Immediately she’s overtaken by a blind panic. She thought the threat couldn’t just disappear like that without further ado, she thought he was hiding something from her. What does this mean — will she have to take him somewhere to hide for an indeterminate period? Perhaps he wants to hide out temporarily with her . It would have been useful to have more information about his predicament.

This means that she has to drop everything just like that. Everything that she’d planned for the rest of her stay in town. The audits, the visit to her parents’ grave, the visit to her friend Jakobus on the city farm. The audits she can do later, her parents’ grave she can always visit another time, Jakobus as well at the city farm, but what a pity that the weekend with the lover must also come to naught.

It’s a close, cloudy day; it looks as if it might rain, the mountains are still not visible — clad in mist since early morning. Beautiful, the day, the mountains in the mist, the vineyards changing colour.
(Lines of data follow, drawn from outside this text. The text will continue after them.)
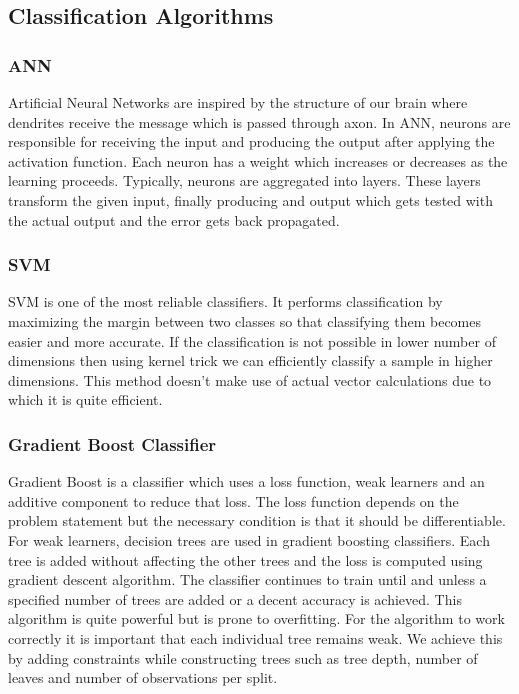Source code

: \subsection{Classification Algorithms}
\label{subsection:classificationAlgos}

\subsubsection{ANN}
\label{subsubsection:ann}
Artificial Neural Networks are inspired by the structure of our brain where dendrites receive the message which is passed through axon\cite{book:ann}. In ANN, neurons are responsible for receiving the input and producing the output after applying the activation function. Each neuron has a weight which increases or decreases as the learning proceeds. Typically, neurons are aggregated into layers. These layers transform the given input, finally producing and output which gets tested with the actual output and the error gets back propagated. 

\subsubsection{SVM}
\label{subsubsection:svm}
SVM is one of the most reliable classifiers. It performs classification by maximizing the margin between two classes so that classifying them becomes easier and more accurate\cite{article:svm}. If the classification is not possible in lower number of dimensions then using kernel trick we can efficiently classify a sample in higher dimensions. This method doesn't make use of actual vector calculations due to which it is quite efficient.

\subsubsection{Gradient Boost Classifier}
\label{subsubsection:gradientBoost}
Gradient Boost is a classifier which uses a loss function, weak learners and an additive component to reduce that loss\cite{article:gradientBoosting}. The loss function depends on the problem statement but the necessary condition is that it should be differentiable. For weak learners, decision trees are used in gradient boosting classifiers. Each tree is added without affecting the other trees and the loss is computed using gradient descent algorithm. The classifier continues to train until and unless a specified number of trees are added or a decent accuracy is achieved. This algorithm is quite powerful but is prone to overfitting. For the algorithm to work correctly it is important that each individual tree remains weak. We achieve this by adding constraints while constructing trees such as tree depth, number of leaves and number of observations per split.

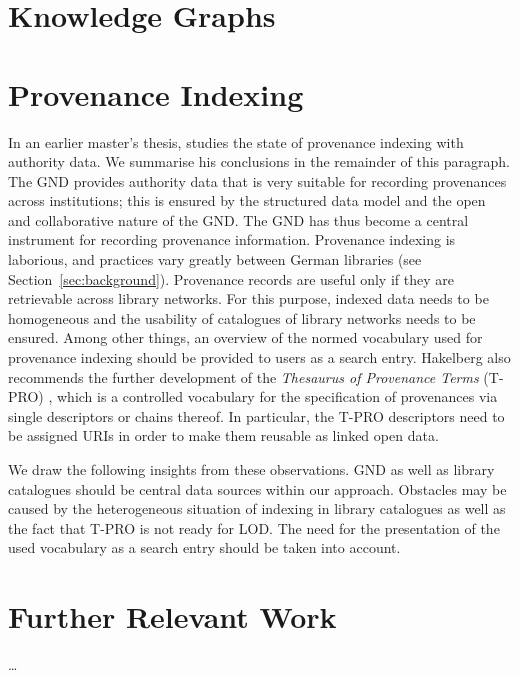 \section{Knowledge Graphs}
\label{sec:KGs}



\section{Provenance Indexing}
\label{sec:provenance_indexing}

In an earlier master's thesis, \textcite{Hakelberg2016}
studies the state of provenance indexing with authority data.
We summarise his conclusions in the remainder of this paragraph.
The \gls{GND} provides authority data that is
very suitable for recording provenances across institutions;
this is ensured by the structured data model
and the open and collaborative nature of the \gls{GND}.
The \gls{GND} has thus become a central instrument for recording
provenance information.
Provenance indexing is laborious, and
practices vary greatly between German libraries (see Section~\ref{sec:background}).
Provenance records are useful only if
they are retrievable across library networks.
For this purpose, indexed data needs to be homogeneous
and the usability of catalogues of library networks needs to be ensured.
Among other things, an overview
of the normed vocabulary used for provenance indexing
should be provided to users as a search entry.
Hakelberg also recommends the further development of the \emph{Thesaurus of Provenance Terms}
(T-PRO) \autocite{T-PRO}, which is a controlled vocabulary
for the specification of provenances via single descriptors or chains thereof.
In particular, the T-PRO descriptors need to be assigned URIs
in order to make them reusable as linked open data. %

We draw the following insights from these observations.
\gls{GND} as well as library catalogues should be central data sources within our approach.
Obstacles may be caused by
the heterogeneous situation of indexing in library catalogues
as well as the fact that T-PRO is not ready for LOD.
The need for the presentation of the used vocabulary as a search entry
should be taken into account.




\section{Further Relevant Work}
\label{sec:further}

\dots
She has a miserable, sinking feeling in the pit of her stomach about Benjy, and a constricting anxiety in the region of her heart. Before leaving to fetch him, she tries once more to reach her ex-husband. He should know that his son’s life is in danger. But his cell phone is still switched off. What’s the use of time and again abusing him for never being available in a crisis.

She takes the Skilpadkraal turn-off. (Two painted tortoises on the stone wall, underneath the name. Apparently a self-catering resort.) Benjy is waiting for her outside the first cottage. He is looking terrible. It strikes her immediately. He is unkempt, unshaven, deathly pale, a bulky Yasser Arafat scarf around his neck. He has only a small rucksack with him. He greets her tersely, slides down deep into the seat and looks straight ahead of him. Just drive, Ma, he says. Where to? she asks. Doesn’t matter, he says. Anywhere. I suppose not back to Cape Town, she says (feebly). He shakes his head. She turns back in the direction of the town. Her hands on the steering wheel are sticky with sweat. Where to now? she asks as they enter the town. Carry on along Bird Street, and take the R304 out of town, he says.